→ **Problem**: Could you count the lines in the entries beneath that hold the word "тогда"? Respond with the number alone.

Saved entries:
BEGIN

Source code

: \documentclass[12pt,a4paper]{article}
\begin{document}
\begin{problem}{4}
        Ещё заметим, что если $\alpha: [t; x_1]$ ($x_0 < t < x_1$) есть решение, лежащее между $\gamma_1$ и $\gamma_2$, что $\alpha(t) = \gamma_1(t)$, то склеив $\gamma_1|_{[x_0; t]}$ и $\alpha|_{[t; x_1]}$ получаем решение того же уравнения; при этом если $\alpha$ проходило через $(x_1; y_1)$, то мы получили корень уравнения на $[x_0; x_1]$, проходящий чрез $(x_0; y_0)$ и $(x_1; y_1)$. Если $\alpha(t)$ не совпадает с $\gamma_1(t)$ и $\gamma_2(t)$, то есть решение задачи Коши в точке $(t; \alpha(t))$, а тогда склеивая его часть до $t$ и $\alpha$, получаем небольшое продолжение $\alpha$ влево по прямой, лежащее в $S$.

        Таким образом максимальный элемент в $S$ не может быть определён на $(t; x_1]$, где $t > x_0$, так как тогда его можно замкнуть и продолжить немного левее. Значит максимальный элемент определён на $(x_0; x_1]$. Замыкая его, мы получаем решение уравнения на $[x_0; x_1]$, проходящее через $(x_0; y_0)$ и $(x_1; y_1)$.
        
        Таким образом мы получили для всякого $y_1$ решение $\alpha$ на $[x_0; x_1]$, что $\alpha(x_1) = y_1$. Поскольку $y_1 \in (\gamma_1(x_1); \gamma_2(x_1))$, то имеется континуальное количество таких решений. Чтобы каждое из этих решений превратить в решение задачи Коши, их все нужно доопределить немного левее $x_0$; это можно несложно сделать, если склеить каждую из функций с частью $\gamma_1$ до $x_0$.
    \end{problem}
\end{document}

END

→ **Result**: 2